Exercising at a fast pace burns fat; at a slow pace, it builds muscle mass. It is best to alternate both approaches during each workout.
Raising the body from a prone position
Lie on your back with your legs bent at the knees or keep them straight (this is more difficult). Raise your straight arms above your head. Straining the abdominal muscles, as you exhale, begin to slowly lift the body off the floor: first the shoulders, then the shoulder blades and lower back. Sit up straight and stretch your arms forward to compensate. Then, just as smoothly lower yourself onto your back. Important: do not overload the lower back and the front of the neck (do not pull the chin).
Half-bridge with leg rise
Lie on your back, bend your knees and put your feet hip-width apart. As you exhale, tear your buttocks off the floor and lift them as high as possible (the shoulders remain on the floor). Do not bend at the lower back and do not spread your knees to the sides. A simplified version - arms to the sides shoulder-width apart, more complex - fold your fingers into a lock under the pelvis and pull the lock to your heels to the floor. Hold in the half-bridge for 5 breathing cycles, then gently lower yourself onto the mat and rest. Step out into the half-bridge again.
Without changing the position of the body, lift one leg up so that the thigh is perpendicular to the floor. If you want to complicate the task, straighten your raised leg and stretch your toes towards the ceiling. Here it is important to ensure that the pelvis remains at its maximum height and that you do not shift your body weight onto your left shoulder. Both ilium bones should remain at the same level. Do it 5-10 times for each leg.
Take a knee-elbow support. Palms under the shoulders, knees under the hips. Maintaining a right angle at the knee, as you exhale, gently lift your leg up so that the thigh is parallel to the floor. Do not drop your heel to your buttock, do not fall on your hands, and do not bend in the lower back. You can, as it were, "push" the navel towards the ceiling to remove the lumbar deflection. Smoothly lower your leg to the starting position.

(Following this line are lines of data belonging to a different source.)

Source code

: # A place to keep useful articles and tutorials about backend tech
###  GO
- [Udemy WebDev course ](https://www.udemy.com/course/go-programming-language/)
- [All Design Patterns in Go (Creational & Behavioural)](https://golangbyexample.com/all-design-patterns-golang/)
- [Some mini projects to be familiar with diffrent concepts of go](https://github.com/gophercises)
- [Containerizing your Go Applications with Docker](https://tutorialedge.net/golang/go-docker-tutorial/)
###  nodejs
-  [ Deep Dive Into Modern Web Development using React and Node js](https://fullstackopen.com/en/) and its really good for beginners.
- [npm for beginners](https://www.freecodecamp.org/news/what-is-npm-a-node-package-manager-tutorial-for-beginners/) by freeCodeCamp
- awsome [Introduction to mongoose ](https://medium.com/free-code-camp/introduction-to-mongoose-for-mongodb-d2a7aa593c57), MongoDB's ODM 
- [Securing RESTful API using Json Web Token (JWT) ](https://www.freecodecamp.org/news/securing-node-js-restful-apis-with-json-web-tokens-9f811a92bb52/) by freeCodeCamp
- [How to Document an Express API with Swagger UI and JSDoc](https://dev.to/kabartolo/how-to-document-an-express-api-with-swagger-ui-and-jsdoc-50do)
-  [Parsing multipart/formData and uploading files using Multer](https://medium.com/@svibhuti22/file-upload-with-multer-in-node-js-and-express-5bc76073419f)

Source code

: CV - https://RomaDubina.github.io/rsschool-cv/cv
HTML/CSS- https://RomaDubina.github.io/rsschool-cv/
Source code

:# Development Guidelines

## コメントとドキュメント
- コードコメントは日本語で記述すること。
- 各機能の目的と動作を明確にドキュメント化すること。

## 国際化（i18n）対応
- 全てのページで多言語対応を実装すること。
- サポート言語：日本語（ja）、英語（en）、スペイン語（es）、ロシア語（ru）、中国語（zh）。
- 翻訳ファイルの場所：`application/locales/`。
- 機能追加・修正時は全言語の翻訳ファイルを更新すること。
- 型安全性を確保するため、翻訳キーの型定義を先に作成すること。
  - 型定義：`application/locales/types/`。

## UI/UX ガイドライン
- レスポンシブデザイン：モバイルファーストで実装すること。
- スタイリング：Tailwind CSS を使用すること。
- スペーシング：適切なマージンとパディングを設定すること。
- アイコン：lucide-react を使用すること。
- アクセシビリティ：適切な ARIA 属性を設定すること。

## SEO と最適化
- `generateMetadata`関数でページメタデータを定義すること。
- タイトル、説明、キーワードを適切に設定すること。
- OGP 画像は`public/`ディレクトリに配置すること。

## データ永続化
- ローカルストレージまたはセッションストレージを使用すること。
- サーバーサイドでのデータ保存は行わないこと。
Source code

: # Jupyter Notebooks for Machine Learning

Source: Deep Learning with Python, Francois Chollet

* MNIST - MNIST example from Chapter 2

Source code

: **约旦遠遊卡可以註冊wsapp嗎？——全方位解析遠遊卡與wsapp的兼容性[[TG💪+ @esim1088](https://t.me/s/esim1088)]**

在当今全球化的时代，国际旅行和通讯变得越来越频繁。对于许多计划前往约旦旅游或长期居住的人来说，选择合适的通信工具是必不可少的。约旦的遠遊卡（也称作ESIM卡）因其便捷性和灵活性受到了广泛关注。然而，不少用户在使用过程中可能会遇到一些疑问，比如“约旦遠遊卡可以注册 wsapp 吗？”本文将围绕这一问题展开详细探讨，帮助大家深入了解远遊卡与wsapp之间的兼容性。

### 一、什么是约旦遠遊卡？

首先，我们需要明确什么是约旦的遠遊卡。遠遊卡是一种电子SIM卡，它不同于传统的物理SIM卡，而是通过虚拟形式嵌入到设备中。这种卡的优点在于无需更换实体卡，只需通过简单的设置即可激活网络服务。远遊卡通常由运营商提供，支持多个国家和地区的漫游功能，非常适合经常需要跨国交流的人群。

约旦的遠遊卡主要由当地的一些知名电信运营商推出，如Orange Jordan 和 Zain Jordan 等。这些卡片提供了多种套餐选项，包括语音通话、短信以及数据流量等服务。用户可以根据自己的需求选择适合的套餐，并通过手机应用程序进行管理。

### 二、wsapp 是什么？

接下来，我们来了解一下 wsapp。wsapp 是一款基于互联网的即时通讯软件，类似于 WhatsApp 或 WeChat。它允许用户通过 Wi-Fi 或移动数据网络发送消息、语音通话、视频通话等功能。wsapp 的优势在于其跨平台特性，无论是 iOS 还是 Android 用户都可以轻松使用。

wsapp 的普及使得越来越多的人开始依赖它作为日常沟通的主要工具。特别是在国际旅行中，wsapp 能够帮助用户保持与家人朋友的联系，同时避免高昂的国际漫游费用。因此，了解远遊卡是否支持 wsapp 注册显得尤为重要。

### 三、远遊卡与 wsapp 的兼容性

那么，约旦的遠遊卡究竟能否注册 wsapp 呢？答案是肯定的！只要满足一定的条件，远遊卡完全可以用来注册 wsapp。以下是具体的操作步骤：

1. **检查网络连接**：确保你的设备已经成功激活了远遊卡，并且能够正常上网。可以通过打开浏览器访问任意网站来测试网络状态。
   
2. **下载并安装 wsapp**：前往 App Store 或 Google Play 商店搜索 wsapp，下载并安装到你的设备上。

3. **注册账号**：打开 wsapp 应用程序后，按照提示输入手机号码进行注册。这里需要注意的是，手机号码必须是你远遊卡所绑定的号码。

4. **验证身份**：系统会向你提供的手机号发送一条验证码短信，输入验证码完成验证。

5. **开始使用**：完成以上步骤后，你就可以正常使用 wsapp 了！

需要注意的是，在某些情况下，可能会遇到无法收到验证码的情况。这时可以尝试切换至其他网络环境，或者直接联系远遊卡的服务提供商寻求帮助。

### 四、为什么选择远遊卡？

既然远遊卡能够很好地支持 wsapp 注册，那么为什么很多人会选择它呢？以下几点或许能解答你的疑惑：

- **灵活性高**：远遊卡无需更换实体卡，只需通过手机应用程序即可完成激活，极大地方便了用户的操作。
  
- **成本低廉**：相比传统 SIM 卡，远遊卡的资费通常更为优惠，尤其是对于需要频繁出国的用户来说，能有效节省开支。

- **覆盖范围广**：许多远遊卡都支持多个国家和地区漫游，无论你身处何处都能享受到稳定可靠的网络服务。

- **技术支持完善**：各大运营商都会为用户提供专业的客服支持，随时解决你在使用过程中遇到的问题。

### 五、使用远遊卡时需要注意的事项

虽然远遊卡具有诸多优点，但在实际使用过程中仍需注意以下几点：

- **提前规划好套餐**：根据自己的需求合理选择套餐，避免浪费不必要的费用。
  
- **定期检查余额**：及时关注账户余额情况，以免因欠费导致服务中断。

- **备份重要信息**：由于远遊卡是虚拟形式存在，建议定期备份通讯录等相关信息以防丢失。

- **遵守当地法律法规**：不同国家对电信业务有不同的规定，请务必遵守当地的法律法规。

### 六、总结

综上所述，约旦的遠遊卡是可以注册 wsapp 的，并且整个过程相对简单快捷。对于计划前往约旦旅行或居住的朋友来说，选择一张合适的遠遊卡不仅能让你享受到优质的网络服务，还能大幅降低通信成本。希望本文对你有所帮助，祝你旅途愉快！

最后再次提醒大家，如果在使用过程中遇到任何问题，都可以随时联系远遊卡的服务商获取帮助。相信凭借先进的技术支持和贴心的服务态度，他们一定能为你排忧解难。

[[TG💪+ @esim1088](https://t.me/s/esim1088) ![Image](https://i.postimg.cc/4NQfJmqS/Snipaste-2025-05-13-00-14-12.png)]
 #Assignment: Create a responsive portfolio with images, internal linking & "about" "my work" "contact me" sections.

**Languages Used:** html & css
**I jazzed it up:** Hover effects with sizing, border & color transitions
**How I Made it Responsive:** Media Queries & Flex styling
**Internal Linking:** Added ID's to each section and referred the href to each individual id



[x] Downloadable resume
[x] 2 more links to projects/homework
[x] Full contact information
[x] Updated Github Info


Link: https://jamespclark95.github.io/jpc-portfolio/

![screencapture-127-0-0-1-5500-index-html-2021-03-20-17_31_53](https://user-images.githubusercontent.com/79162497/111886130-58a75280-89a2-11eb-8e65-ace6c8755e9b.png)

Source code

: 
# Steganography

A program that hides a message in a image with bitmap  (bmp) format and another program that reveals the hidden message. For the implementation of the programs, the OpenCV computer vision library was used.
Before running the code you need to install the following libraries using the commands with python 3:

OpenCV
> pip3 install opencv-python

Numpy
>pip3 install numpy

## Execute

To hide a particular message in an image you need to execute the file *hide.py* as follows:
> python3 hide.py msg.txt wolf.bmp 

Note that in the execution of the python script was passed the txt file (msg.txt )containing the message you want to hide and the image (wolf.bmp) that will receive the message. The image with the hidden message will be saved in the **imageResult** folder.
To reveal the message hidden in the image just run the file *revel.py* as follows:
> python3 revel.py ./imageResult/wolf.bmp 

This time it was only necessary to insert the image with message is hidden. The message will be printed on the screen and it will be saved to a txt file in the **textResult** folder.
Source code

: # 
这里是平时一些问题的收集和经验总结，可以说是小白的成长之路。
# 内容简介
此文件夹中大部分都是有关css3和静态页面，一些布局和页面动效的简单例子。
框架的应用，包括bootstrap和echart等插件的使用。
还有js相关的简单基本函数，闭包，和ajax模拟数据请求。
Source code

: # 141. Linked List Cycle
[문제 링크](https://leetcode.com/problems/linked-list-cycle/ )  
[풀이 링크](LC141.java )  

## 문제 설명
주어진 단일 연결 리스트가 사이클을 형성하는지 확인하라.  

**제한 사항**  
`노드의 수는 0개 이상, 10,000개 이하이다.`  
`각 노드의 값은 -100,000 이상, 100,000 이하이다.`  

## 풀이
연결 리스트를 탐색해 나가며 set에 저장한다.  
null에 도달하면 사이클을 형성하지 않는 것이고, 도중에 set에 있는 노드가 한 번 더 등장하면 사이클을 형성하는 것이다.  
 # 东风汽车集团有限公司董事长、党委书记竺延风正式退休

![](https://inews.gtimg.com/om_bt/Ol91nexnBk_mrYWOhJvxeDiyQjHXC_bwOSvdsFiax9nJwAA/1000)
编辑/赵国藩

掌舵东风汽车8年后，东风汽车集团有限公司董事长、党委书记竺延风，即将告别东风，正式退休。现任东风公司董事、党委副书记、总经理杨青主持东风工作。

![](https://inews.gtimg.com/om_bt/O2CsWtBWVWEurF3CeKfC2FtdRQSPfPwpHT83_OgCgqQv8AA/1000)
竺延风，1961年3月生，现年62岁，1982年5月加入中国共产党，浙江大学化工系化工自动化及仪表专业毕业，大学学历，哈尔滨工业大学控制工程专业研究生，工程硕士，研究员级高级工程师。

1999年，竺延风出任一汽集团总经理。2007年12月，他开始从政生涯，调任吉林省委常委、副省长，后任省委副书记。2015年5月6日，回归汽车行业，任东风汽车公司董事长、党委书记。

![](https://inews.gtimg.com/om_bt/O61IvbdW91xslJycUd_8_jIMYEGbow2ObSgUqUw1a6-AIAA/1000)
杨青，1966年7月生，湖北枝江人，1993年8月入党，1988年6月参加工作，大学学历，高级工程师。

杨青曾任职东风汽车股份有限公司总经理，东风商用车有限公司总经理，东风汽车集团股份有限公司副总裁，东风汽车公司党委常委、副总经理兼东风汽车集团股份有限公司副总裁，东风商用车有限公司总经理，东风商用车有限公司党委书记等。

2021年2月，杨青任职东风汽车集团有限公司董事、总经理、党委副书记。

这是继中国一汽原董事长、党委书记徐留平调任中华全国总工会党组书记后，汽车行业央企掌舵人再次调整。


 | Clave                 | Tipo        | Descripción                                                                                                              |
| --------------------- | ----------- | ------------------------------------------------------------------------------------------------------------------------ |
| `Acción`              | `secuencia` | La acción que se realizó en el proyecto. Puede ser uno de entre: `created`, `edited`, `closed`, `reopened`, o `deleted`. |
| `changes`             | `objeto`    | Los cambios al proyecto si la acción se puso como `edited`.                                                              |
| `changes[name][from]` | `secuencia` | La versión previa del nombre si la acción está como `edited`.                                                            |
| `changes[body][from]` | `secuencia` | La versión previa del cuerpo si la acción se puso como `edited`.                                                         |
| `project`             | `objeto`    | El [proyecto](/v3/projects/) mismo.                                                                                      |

Straight and side crunches
Lie on your back, bend your knees, put your palms on the back of your head, spread your elbows to the sides. As you exhale, raise the body to the level of the shoulder blades, while inhaling, lower it.
Now lie down and stretch your arms along the body. As you exhale, straining your abs, stretch your arms forward and lift your body to a sitting position. If your lower back is so tense, stick to your hips.
Move your palms back to the back of your head. As you exhale, perform a lateral twist: stretch your elbow to the knee of the opposite leg. The second leg is straight.